● **What the exercise asks**:
Only one stretch of the records below should be repeated. It starts with the line containing "double-tap to click." and goes on through the line containing "The app is published", exactly as written.

***** Input records *****

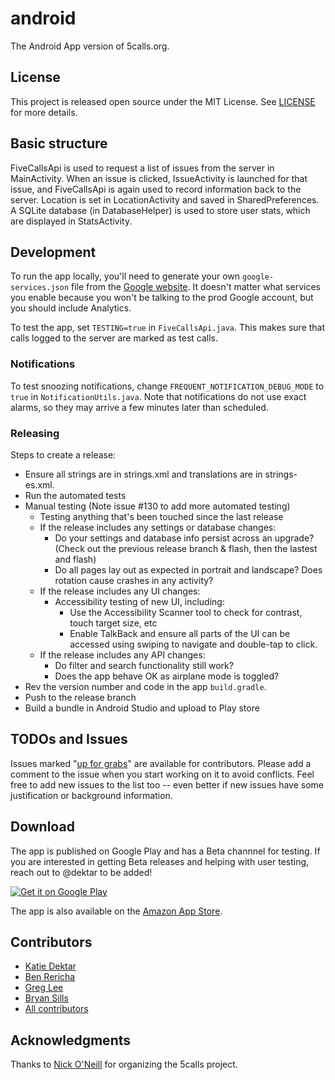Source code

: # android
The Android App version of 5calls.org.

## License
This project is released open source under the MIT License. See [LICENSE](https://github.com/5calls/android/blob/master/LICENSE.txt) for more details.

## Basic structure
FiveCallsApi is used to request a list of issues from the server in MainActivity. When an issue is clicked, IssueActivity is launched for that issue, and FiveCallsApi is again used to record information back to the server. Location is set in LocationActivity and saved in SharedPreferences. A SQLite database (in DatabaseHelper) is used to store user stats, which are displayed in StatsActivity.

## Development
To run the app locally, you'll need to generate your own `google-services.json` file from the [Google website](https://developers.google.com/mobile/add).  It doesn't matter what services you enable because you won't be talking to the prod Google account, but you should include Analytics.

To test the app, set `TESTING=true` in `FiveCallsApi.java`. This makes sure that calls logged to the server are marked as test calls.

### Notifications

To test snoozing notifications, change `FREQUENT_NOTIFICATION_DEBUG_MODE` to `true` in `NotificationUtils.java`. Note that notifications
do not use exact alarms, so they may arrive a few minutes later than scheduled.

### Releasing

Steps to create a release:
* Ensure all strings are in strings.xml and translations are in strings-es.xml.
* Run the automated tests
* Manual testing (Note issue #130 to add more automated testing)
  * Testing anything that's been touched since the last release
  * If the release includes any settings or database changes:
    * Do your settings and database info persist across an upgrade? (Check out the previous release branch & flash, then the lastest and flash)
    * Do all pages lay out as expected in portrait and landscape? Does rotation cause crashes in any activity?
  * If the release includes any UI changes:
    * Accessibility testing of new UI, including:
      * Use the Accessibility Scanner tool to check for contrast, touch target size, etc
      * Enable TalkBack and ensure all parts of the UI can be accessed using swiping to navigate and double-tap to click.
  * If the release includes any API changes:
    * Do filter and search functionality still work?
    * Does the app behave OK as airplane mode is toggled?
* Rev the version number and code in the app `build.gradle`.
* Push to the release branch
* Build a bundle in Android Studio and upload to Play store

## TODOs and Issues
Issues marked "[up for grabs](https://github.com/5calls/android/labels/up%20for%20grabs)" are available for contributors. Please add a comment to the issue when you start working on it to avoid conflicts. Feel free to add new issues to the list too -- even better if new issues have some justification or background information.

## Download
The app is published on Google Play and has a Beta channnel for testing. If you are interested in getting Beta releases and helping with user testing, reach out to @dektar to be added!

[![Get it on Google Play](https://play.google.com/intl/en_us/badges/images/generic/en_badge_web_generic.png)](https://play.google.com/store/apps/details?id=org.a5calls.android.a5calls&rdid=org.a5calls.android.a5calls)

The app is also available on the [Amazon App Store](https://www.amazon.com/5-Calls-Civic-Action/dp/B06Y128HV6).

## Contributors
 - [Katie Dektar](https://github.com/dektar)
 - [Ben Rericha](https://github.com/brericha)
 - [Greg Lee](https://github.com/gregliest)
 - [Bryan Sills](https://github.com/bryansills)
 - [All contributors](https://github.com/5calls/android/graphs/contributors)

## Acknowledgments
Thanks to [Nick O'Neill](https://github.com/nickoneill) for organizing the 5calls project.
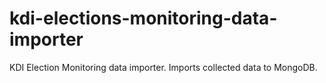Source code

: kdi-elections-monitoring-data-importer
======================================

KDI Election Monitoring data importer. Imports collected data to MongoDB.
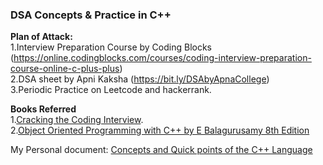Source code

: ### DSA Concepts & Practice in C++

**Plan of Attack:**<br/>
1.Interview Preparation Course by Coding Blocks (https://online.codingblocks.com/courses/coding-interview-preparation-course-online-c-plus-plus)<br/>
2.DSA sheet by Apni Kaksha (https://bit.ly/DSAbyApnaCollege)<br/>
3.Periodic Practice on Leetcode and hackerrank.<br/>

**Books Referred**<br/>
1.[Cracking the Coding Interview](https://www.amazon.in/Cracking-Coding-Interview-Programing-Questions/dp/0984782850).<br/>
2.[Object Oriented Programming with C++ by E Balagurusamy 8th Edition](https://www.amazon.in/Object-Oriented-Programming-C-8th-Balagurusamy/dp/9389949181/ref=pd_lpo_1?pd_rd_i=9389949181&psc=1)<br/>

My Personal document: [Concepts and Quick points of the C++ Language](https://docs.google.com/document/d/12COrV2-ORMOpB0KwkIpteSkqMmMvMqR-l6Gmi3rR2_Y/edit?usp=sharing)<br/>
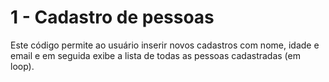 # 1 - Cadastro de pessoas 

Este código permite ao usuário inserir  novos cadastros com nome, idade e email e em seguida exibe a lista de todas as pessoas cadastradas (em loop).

*****
***** Input records *****

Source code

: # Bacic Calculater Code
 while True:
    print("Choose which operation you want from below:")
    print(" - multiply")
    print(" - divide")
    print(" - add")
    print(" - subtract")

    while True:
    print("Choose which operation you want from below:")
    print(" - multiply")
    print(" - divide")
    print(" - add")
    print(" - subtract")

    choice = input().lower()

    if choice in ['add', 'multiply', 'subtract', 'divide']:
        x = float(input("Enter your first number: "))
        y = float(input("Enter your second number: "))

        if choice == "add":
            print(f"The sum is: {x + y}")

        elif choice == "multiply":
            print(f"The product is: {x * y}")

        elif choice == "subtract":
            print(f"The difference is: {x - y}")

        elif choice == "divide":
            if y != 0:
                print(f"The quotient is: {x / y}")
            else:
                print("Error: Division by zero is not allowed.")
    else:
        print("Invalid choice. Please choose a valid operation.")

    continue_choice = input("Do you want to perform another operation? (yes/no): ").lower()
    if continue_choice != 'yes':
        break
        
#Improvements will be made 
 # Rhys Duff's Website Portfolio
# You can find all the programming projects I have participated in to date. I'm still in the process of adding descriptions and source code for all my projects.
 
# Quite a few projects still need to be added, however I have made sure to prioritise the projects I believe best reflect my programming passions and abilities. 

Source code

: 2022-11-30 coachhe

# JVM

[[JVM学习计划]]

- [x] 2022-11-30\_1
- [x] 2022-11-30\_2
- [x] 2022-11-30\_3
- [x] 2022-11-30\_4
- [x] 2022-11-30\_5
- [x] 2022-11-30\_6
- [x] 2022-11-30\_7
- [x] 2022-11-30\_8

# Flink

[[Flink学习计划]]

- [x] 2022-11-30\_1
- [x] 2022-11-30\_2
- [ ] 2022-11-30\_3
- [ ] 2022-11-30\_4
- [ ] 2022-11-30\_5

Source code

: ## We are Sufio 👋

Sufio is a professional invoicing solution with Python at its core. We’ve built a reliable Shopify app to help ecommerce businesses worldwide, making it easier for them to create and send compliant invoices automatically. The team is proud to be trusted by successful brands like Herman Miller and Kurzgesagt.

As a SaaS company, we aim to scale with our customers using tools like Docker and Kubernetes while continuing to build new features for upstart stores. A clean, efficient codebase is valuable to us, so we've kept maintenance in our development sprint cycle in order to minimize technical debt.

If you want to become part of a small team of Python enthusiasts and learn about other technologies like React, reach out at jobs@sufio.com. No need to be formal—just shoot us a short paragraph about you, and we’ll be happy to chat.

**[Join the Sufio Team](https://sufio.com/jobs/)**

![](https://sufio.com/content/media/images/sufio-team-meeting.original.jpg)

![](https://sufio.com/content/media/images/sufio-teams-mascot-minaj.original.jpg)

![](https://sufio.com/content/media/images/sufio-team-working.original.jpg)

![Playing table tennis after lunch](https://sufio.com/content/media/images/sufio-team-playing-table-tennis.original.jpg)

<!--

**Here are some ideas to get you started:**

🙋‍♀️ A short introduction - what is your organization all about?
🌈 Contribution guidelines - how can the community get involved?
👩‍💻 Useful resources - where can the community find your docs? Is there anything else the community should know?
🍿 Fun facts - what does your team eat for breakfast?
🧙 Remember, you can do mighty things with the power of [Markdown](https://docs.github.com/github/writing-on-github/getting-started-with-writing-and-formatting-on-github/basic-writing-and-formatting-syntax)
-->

*****

● **Output of the task**:
      * Enable TalkBack and ensure all parts of the UI can be accessed using swiping to navigate and double-tap to click.
  * If the release includes any API changes:
    * Do filter and search functionality still work?
    * Does the app behave OK as airplane mode is toggled?
* Rev the version number and code in the app `build.gradle`.
* Push to the release branch
* Build a bundle in Android Studio and upload to Play store

## TODOs and Issues
Issues marked "[up for grabs](https://github.com/5calls/android/labels/up%20for%20grabs)" are available for contributors. Please add a comment to the issue when you start working on it to avoid conflicts. Feel free to add new issues to the list too -- even better if new issues have some justification or background information.

## Download
The app is published on Google Play and has a Beta channnel for testing. If you are interested in getting Beta releases and helping with user testing, reach out to @dektar to be added!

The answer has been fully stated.